### GOAL OF THE EXERCISE
Whenever the string "developed" turns up in a line below, that line should be copied.

### PROVIDED ENTRIES

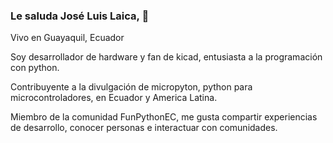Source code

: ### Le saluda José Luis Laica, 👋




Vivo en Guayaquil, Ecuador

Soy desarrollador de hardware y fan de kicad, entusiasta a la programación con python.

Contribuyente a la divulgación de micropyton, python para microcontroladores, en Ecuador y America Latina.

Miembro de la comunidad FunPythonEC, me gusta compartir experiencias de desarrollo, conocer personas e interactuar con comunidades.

==

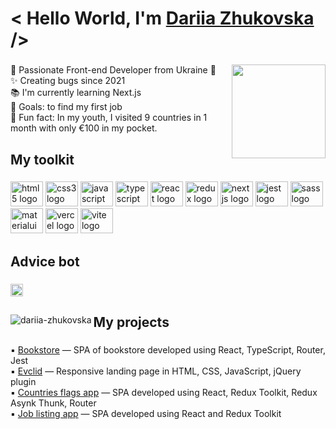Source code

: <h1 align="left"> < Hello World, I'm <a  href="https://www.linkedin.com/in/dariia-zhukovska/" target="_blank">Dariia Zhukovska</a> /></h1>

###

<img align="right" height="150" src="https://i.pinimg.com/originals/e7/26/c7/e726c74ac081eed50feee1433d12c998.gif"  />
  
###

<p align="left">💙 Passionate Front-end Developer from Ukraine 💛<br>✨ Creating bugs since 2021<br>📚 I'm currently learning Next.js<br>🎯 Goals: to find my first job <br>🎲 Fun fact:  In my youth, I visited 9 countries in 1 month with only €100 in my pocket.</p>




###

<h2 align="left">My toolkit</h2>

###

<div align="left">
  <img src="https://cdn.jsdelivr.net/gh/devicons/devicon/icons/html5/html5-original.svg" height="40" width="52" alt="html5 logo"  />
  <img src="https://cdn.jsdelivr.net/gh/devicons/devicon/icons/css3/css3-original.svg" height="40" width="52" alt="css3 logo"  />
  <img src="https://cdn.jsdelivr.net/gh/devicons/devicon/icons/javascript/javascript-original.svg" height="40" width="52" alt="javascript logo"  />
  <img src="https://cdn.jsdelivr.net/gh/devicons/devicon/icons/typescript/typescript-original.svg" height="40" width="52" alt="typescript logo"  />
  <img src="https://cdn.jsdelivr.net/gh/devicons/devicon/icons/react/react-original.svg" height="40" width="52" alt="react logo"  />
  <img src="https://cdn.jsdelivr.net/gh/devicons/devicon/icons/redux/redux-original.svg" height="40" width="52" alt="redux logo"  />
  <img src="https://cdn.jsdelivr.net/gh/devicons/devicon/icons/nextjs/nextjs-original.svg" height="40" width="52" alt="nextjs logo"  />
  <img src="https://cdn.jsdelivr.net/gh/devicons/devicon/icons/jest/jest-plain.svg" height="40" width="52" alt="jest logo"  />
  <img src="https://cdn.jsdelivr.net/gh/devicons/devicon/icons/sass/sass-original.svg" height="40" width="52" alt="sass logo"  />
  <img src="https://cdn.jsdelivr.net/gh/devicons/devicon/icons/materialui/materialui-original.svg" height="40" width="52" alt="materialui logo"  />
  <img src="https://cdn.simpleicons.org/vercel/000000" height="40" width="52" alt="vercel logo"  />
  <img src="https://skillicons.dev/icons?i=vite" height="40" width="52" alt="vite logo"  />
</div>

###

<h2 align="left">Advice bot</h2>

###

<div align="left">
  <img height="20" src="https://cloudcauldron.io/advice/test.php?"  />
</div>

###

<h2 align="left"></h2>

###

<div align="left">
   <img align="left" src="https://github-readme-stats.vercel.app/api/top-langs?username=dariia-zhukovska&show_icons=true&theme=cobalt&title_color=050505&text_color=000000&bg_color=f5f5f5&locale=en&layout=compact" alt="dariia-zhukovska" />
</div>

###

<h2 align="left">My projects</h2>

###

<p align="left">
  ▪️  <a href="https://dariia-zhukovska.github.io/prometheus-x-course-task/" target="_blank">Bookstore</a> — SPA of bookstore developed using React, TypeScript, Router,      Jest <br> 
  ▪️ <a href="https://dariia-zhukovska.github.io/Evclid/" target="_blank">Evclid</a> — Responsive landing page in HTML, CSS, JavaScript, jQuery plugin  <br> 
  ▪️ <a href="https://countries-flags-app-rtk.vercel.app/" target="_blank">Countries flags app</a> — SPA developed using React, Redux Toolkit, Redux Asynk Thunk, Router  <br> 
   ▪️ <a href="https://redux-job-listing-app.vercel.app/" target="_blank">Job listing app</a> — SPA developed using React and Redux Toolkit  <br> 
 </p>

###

### RESULT
  ▪️  <a href="https://dariia-zhukovska.github.io/prometheus-x-course-task/" target="_blank">Bookstore</a> — SPA of bookstore developed using React, TypeScript, Router,      Jest <br> 
  ▪️ <a href="https://countries-flags-app-rtk.vercel.app/" target="_blank">Countries flags app</a> — SPA developed using React, Redux Toolkit, Redux Asynk Thunk, Router  <br> 
   ▪️ <a href="https://redux-job-listing-app.vercel.app/" target="_blank">Job listing app</a> — SPA developed using React and Redux Toolkit  <br> 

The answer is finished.